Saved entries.

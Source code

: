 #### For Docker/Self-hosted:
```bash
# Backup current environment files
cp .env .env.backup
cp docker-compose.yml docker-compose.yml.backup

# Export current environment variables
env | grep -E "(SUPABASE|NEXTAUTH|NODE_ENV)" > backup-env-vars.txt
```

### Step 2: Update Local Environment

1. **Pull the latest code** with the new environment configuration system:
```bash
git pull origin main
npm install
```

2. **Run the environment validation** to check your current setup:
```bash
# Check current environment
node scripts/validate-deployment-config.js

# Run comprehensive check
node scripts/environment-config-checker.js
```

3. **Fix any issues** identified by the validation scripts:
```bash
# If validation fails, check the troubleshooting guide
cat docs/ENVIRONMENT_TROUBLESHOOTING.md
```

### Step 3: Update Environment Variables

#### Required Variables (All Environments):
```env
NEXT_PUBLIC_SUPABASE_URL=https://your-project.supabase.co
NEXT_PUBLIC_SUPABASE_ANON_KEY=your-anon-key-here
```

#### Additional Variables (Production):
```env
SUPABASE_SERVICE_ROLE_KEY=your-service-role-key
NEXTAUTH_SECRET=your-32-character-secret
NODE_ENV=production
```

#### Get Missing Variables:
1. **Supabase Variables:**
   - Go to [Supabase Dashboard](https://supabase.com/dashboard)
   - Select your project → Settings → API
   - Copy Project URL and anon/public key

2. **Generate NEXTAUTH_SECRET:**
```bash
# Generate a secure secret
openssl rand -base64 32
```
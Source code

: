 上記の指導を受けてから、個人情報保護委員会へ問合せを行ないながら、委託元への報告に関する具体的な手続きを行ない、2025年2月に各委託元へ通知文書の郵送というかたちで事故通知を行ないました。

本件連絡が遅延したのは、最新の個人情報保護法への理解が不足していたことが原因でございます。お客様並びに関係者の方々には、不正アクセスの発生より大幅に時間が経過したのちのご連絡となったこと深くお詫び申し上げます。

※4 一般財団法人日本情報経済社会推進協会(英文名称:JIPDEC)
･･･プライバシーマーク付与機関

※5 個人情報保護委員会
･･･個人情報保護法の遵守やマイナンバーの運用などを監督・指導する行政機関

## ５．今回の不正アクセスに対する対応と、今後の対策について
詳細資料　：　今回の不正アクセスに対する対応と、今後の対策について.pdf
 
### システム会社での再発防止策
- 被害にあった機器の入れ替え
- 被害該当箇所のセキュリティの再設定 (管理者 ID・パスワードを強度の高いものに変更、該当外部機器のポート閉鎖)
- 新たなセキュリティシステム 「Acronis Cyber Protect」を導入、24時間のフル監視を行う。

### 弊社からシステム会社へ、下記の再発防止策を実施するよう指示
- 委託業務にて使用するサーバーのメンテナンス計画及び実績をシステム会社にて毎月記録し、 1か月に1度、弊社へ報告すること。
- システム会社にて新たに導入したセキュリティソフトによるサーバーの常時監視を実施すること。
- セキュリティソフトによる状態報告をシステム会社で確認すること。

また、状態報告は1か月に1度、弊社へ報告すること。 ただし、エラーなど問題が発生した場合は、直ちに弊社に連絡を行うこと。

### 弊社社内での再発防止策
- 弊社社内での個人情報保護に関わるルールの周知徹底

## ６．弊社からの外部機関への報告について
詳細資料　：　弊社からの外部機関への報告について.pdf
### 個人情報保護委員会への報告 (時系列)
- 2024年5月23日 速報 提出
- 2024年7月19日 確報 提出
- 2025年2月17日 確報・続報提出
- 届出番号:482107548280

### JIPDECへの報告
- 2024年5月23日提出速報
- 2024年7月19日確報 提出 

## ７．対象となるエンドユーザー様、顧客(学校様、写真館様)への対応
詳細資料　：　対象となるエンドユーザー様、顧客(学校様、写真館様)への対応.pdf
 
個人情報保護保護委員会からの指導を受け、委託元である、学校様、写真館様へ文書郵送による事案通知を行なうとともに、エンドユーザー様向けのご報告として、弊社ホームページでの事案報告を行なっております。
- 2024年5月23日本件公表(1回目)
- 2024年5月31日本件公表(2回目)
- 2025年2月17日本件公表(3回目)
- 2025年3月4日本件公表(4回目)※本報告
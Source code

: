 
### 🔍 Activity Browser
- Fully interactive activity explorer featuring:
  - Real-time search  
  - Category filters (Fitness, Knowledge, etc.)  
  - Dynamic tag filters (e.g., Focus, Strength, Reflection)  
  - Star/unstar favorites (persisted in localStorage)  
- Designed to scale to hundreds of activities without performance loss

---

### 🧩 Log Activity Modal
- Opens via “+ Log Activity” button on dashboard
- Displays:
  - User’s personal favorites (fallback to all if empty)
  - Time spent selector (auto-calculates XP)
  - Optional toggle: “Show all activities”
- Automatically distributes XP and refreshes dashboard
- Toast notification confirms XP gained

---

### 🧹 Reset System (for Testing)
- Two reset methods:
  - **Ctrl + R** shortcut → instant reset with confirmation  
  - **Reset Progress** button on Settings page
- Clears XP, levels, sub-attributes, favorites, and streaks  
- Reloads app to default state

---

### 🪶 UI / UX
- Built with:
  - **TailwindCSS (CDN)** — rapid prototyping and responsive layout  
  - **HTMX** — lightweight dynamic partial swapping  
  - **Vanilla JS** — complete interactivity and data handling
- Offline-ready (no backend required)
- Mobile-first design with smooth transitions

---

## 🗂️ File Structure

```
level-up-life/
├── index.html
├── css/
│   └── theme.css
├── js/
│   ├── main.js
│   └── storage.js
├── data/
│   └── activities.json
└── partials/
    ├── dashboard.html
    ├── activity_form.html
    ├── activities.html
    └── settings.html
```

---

THE TASK.
Copy each line in the entries above where the word "data" shows up.

TASK RESPONSE.
  - **Vanilla JS** — complete interactivity and data handling
├── data/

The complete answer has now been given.